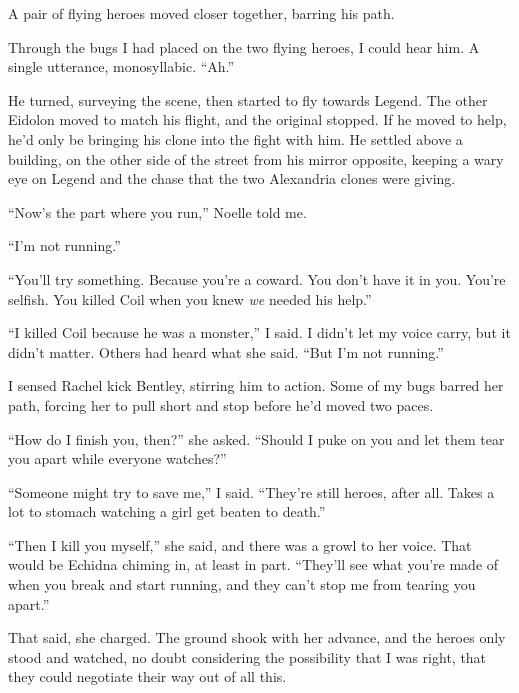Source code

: A pair of flying heroes moved closer together, barring his path.



Through the bugs I had placed on the two flying heroes, I could hear him.  A single utterance, monosyllabic.  ``Ah.''



He turned, surveying the scene, then started to fly towards Legend.  The other Eidolon moved to match his flight, and the original stopped.  If he moved to help, he'd only be bringing his clone into the fight with him.  He settled above a building, on the other side of the street from his mirror opposite, keeping a wary eye on Legend and the chase that the two Alexandria clones were giving.



``Now's the part where you run,'' Noelle told me.



``I'm not running.''



``You'll try something.  Because you're a coward.  You don't have it in you.  You're selfish.  You killed Coil when you knew \emph{we} needed his help.''



``I killed Coil because he was a monster,'' I said.  I didn't let my voice carry, but it didn't matter.  Others had heard what she said.  ``But I'm not running.''



I sensed Rachel kick Bentley, stirring him to action.  Some of my bugs barred her path, forcing her to pull short and stop before he'd moved two paces.



``How do I finish you, then?'' she asked.  ``Should I puke on you and let them tear you apart while everyone watches?''



``Someone might try to save me,'' I said.  ``They're still heroes, after all.  Takes a lot to stomach watching a girl get beaten to death.''



``Then I kill you myself,'' she said, and there was a growl to her voice.  That would be Echidna chiming in, at least in part.  ``They'll see what you're made of when you break and start running, and they can't stop me from tearing you apart.''



That said, she charged.  The ground shook with her advance, and the heroes only stood and watched, no doubt considering the possibility that I was right, that they could negotiate their way out of all this.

═══

## TASK DESCRIPTION
Your task is to reproduce exactly the lines from the start of the data above through the line containing "Through the bugs", leaving every picture out.

## SOLUTION
Source code

: A pair of flying heroes moved closer together, barring his path.



Through the bugs I had placed on the two flying heroes, I could hear him.  A single utterance, monosyllabic.  ``Ah.''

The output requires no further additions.